The University of Wisconsin’s Athletic Board approved an increased budget in their meeting Friday, in addition to announcing major changes to football scheduling for upcoming seasons.
The Athletic Board voted unanimously to approve its 2013-2014 budget. Athletic Board Finance Chair Mark Covaleski said the $133 million budget will double annual construction capital spending for a new facility and raise salaries and benefits for Athletic Department staff while having about $100,000 in other expenses.
The spike in spending from last year’s $108 million budget comes from an approximately $31 million, one-year expenditure to fund building the Student Athlete Performance Center, according to Randy Marnocha, associate athletic director for business operations. The facility is currently under construction at the north end of Camp Randall Stadium.
Marnocha said ticket prices will remain constant.
“Athletics tries to maintain our ticket budgets and doesn’t want to pass any unnecessary increases,” Marnocha said.
He added revenue decreased by about $2.5 million this past year due to a drop off in parking revenue, which must now be split with UW Transportation Services, and about a $500,000 reduction in men’s hockey ticket sales.
Marnocha noted the increase in salaries for department staff is due to fringe benefits and wage of living increases. He added staff wages will rise between 37 and 97 cents per hour.
The Big Ten will also stop playing games against Football Championship Subdivision teams in coming years, Athletic Director Barry Alvarez announced in the meeting.

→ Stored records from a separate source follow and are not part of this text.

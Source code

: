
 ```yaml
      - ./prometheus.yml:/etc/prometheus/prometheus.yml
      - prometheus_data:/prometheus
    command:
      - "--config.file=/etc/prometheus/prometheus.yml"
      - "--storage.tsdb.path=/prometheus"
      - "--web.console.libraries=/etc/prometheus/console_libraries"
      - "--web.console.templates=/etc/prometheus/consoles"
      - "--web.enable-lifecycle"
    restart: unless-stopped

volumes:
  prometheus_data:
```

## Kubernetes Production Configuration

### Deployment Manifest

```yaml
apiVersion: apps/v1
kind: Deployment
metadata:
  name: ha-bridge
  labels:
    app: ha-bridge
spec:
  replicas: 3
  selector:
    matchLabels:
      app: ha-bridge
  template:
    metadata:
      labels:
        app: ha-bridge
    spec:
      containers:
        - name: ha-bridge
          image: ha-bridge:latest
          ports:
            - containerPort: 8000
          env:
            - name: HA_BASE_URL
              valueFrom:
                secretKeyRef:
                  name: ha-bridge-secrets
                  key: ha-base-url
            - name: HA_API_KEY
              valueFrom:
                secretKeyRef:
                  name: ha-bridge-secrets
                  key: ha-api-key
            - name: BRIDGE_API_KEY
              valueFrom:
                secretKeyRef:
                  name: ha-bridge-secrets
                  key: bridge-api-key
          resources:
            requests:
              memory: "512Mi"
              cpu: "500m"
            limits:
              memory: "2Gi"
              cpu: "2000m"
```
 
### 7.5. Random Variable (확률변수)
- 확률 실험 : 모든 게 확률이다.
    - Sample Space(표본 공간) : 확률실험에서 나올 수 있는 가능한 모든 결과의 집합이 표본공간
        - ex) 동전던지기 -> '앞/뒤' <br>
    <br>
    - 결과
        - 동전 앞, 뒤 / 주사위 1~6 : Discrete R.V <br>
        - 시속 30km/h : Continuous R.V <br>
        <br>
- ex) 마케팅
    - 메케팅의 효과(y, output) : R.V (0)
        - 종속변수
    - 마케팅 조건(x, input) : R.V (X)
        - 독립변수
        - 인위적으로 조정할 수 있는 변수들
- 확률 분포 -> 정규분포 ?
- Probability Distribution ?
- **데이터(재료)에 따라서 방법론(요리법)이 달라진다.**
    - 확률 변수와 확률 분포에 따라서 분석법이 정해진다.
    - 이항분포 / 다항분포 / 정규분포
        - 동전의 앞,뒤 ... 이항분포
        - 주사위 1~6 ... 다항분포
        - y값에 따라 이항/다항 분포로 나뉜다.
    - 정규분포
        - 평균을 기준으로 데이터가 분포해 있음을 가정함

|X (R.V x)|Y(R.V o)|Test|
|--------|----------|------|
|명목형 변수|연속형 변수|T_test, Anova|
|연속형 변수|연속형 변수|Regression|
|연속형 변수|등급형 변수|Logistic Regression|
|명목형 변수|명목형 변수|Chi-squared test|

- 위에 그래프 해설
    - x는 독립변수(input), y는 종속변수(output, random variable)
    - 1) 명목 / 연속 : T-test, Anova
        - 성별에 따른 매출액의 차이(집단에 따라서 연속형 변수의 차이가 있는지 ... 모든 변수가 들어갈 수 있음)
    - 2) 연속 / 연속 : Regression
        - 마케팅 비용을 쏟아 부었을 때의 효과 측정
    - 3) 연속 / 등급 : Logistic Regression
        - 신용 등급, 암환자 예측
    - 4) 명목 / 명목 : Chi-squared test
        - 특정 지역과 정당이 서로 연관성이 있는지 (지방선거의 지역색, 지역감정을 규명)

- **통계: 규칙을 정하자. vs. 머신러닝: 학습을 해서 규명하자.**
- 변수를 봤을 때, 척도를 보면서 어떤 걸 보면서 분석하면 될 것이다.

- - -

Alvarez said the Big Ten’s athletic directors met last week and made three decisions regarding the future of Big Ten sports, particularly for football.
The athletic directors agreed to eliminate all but three recruiting restrictions the NCAA sought to abolish, according to Alvarez. He added they will also add one or two in-conference football games per season and play only Football Bowl Subdivision opponents starting no sooner than the 2016-2017 season.
Alvarez said Big Ten schools will soon face only the top 125 teams in college football to strengthen the conference’s schedules and prepare for new television contracts.
“With the new playoff system coming aboard, one of the criteria is strength of schedule and we wanted to address that within our schedule,” Alvarez said. “If you look at the way our non-conference games went since 1989, they were more FCS teams that were less competitive. For what we signed for in the TV contract, that inventory is not very appealing.”
This decision to eliminate competition against FCS teams, formerly known as Division I-AA, comes after a year where, at one point last season, not a single Big Ten team was ranked in the top 25.
“It’s all cyclical, and I think people understand that,” Alvarez said in an interview with The Badger Herald. “We had the same discussion about basketball in our league a few years ago and right now I think everyone would concede our league in basketball is the strongest. It goes in cycles.”
The Big Ten will also drop its eight-game conference schedule and start playing 9 or 10 games against other Big Ten teams, Alvarez added.